Work instruction: Look through the records below, and copy out every line that holds the string "settings".

Top of Excerpted data

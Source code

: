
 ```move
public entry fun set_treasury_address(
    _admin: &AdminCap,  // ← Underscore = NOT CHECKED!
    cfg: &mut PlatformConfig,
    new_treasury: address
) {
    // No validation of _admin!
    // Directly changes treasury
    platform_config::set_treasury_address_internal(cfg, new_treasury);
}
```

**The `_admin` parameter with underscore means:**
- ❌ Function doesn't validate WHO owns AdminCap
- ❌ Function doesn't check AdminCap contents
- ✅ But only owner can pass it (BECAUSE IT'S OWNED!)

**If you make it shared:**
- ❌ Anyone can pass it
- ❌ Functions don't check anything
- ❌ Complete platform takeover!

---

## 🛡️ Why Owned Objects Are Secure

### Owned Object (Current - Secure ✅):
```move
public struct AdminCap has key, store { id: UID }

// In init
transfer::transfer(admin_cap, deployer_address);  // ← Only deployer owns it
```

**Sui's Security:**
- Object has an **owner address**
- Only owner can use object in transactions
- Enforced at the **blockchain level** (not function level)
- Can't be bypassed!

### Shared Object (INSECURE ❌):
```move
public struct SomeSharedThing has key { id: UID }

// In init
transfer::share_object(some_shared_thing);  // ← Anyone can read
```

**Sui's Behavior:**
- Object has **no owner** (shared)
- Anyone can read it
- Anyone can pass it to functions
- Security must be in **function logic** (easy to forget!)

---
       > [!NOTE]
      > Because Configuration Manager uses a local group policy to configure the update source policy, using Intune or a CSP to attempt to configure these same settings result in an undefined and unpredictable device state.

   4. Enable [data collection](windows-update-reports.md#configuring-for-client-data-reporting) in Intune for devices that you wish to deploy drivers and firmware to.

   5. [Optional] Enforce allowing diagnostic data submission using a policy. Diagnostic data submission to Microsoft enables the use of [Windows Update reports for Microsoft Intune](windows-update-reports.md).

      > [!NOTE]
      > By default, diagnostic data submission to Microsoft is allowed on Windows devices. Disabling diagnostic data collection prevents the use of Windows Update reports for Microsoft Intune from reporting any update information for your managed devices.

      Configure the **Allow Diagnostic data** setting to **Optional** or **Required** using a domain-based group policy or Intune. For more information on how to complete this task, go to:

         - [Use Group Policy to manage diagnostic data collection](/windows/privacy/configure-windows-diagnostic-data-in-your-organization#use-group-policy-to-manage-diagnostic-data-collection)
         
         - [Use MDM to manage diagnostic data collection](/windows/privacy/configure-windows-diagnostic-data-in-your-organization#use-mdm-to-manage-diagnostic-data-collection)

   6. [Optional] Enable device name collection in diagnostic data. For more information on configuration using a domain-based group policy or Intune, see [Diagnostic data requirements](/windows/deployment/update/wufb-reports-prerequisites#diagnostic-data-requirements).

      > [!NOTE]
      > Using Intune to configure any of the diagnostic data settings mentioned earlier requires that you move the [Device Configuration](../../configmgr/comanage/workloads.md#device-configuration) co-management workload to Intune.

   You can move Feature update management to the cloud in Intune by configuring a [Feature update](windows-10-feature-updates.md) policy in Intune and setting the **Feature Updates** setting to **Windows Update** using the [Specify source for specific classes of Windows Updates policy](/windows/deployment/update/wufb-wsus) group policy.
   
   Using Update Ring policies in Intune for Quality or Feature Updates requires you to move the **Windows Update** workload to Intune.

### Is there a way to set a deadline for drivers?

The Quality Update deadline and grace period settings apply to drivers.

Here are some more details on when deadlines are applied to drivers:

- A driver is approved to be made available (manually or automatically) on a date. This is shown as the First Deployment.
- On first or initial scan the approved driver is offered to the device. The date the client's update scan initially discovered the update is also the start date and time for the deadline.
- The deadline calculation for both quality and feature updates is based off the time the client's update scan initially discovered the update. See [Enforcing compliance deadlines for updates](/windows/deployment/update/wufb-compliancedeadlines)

Bottom of Excerpted data

Result for this task:
      > Because Configuration Manager uses a local group policy to configure the update source policy, using Intune or a CSP to attempt to configure these same settings result in an undefined and unpredictable device state.
      > Using Intune to configure any of the diagnostic data settings mentioned earlier requires that you move the [Device Configuration](../../configmgr/comanage/workloads.md#device-configuration) co-management workload to Intune.
The Quality Update deadline and grace period settings apply to drivers.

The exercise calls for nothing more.